CVE-2026-41953

F5 · BIG-IP

A command injection vulnerability in F5 BIG-IP allows highly privileged authenticated attackers (Resource Administrator role) to escalate privileges via configuration modifications.

Executive summary

A privilege escalation vulnerability in F5 BIG-IP allows attackers with Resource Administrator privileges to execute arbitrary commands, resulting in total system control.

Vulnerability

This is a command injection (CWE-77) vulnerability occurring when a user with the Resource Administrator role modifies configuration objects. It requires high-privileged authentication (PR:H).

Business impact

While this vulnerability requires high-privileged access, the impact is total (CVSS 8.7).
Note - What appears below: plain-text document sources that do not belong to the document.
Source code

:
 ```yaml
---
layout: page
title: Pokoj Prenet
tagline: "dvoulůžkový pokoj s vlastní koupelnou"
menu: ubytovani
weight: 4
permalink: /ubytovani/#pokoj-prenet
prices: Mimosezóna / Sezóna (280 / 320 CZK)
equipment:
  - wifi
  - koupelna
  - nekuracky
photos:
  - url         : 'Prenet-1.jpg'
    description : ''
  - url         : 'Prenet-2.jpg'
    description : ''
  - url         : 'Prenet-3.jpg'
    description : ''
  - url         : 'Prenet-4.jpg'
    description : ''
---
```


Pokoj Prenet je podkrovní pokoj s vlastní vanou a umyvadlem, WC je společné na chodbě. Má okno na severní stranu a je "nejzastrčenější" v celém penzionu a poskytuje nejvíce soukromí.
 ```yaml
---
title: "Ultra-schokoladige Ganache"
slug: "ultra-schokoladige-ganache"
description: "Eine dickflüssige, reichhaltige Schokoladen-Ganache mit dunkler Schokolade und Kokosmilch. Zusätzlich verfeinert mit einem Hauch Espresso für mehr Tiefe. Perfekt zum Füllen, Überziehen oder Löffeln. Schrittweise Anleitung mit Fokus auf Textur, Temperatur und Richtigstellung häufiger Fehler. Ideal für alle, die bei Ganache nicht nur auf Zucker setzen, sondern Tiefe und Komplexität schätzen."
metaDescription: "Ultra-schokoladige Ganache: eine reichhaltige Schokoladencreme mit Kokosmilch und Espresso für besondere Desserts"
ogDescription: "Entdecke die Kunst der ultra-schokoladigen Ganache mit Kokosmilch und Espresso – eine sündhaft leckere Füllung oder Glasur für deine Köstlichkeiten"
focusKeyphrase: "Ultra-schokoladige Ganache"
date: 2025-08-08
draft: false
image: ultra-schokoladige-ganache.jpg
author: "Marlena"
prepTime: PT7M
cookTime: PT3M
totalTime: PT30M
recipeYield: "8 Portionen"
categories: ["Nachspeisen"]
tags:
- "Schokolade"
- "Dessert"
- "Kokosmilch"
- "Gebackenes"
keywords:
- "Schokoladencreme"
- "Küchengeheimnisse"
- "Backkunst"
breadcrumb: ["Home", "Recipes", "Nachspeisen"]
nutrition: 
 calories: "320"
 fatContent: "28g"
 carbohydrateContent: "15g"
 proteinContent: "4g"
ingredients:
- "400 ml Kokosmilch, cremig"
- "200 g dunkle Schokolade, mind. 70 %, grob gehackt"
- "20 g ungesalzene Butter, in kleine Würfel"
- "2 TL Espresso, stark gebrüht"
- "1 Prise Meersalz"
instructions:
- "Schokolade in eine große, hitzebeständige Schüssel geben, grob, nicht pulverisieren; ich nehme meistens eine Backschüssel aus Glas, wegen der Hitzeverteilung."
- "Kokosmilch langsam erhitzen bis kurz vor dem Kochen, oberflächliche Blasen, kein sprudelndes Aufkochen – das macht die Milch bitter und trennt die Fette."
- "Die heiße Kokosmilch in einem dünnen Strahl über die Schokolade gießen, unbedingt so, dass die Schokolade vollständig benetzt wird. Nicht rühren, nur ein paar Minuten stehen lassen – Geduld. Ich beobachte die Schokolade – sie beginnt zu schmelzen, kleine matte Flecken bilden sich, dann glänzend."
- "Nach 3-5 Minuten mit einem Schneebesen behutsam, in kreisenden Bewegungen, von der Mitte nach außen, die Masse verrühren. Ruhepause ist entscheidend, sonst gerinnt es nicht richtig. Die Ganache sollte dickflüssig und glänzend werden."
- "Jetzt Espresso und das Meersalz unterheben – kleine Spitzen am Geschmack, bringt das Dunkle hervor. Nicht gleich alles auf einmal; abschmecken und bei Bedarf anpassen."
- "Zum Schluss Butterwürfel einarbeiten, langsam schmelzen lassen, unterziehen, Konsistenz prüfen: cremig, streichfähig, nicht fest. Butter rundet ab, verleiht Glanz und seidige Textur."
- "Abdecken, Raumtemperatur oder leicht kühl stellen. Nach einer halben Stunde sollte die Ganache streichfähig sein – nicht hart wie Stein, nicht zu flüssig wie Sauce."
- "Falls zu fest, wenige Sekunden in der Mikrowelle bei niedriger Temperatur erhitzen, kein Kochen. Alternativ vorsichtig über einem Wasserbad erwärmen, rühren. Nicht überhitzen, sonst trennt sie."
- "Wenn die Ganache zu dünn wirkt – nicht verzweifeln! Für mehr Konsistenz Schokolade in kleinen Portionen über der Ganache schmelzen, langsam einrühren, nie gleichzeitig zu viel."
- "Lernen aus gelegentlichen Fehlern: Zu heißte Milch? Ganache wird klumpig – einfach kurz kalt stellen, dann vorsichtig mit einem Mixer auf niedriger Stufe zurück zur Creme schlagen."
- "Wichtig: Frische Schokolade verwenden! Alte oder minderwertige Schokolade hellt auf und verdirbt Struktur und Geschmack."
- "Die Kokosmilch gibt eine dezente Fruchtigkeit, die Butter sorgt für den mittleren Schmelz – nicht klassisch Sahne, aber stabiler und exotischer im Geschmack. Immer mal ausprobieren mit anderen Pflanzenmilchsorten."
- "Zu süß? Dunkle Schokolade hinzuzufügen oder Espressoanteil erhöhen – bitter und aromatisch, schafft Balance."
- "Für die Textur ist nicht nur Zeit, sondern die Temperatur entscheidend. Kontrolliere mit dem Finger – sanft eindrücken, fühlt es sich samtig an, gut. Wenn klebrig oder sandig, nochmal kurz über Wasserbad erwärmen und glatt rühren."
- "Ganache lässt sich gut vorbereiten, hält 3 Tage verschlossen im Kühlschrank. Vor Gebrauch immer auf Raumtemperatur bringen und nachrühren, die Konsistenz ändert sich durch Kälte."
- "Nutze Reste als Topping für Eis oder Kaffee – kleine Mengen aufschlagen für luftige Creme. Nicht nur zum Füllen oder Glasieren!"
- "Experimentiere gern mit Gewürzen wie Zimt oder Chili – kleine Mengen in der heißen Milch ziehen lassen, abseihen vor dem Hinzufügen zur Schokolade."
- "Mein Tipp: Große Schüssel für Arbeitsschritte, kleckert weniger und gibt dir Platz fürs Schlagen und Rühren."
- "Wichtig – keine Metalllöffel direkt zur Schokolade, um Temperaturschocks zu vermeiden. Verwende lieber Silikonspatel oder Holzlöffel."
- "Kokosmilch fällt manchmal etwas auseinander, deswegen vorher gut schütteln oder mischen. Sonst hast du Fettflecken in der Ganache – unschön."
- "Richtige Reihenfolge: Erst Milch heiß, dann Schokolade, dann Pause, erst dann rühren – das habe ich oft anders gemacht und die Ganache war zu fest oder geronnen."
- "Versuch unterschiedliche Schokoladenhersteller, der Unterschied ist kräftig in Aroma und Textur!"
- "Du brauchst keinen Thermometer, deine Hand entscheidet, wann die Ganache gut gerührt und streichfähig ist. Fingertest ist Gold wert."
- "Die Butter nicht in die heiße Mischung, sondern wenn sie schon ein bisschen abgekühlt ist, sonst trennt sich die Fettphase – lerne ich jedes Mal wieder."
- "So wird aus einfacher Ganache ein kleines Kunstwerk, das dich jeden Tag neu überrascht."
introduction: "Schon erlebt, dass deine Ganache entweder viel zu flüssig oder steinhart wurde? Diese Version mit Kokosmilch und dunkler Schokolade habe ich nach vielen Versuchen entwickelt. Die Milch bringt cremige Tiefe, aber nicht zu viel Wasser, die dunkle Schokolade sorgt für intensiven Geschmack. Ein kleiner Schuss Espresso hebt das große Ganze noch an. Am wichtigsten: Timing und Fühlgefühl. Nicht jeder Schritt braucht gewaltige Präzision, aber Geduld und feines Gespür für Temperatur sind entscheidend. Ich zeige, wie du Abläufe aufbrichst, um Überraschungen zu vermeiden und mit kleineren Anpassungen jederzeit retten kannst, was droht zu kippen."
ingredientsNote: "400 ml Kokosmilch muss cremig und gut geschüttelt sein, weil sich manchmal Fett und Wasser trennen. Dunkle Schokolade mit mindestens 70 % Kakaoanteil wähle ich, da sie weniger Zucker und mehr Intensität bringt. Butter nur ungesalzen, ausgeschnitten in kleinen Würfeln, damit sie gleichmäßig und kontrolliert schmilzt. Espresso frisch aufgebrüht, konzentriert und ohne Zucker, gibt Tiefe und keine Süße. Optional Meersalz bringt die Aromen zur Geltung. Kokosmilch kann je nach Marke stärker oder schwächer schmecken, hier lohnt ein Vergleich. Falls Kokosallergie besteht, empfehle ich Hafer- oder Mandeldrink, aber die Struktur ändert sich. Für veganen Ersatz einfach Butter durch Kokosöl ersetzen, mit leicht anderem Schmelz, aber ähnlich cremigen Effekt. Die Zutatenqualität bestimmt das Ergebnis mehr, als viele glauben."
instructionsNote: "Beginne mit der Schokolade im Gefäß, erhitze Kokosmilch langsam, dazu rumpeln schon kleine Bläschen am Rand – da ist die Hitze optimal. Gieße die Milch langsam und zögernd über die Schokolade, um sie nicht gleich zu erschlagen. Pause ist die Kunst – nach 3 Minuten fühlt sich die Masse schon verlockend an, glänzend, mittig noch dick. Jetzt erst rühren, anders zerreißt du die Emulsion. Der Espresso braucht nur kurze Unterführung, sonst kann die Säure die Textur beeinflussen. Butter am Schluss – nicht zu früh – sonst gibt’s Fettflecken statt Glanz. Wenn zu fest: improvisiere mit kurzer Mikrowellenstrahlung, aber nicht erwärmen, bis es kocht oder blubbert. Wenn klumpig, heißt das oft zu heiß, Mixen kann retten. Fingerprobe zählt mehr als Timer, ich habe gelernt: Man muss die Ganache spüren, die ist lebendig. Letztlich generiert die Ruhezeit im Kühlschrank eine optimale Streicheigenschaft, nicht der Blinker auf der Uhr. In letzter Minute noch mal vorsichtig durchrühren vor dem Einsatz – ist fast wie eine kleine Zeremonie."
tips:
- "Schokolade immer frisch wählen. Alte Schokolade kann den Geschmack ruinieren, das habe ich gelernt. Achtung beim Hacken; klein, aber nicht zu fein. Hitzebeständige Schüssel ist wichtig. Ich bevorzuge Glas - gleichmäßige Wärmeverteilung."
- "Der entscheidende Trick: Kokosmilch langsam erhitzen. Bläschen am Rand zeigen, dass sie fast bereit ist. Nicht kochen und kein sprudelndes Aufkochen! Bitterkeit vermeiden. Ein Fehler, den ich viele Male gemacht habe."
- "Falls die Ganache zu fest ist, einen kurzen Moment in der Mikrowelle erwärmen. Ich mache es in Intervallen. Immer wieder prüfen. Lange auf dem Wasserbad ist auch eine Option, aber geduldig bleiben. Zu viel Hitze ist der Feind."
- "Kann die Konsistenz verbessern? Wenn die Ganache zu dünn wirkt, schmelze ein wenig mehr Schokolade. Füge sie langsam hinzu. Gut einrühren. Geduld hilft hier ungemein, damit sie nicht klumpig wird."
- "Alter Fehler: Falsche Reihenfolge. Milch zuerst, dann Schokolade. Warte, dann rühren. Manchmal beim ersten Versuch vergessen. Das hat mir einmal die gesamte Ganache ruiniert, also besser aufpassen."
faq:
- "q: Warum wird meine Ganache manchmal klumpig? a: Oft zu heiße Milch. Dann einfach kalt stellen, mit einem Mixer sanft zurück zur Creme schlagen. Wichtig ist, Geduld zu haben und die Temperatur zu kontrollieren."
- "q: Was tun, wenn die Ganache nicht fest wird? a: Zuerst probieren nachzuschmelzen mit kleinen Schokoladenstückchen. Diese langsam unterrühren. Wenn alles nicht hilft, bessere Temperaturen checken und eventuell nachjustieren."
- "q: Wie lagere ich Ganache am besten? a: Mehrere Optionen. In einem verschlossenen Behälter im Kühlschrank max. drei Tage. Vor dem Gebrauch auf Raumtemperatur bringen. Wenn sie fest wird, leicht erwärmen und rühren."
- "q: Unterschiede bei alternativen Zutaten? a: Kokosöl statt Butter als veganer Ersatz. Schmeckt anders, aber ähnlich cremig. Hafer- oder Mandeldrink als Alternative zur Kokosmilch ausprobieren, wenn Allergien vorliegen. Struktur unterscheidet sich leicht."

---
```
If a malicious actor compromises a high-privileged account, they can escalate their control over the BIG-IP system, effectively bypassing intended security constraints and gaining full authority over the appliance.

Remediation

Immediate Action: Update BIG-IP systems to the patched versions specified in F5 advisory K000160975.

Proactive Monitoring: Audit all changes to configuration objects and monitor command-line activity for administrative users.

Compensating Controls: Implement the principle of least privilege by strictly controlling who is assigned the Resource Administrator role and utilizing centralized logging for all configuration changes.

Exploitation status

Public Exploit Available: Unknown

Analyst recommendation

Administrators should ensure all BIG-IP instances are updated to the versions listed in the vendor advisory. Additionally, review current administrative permissions to ensure that only necessary personnel hold the Resource Administrator role to minimize the attack surface.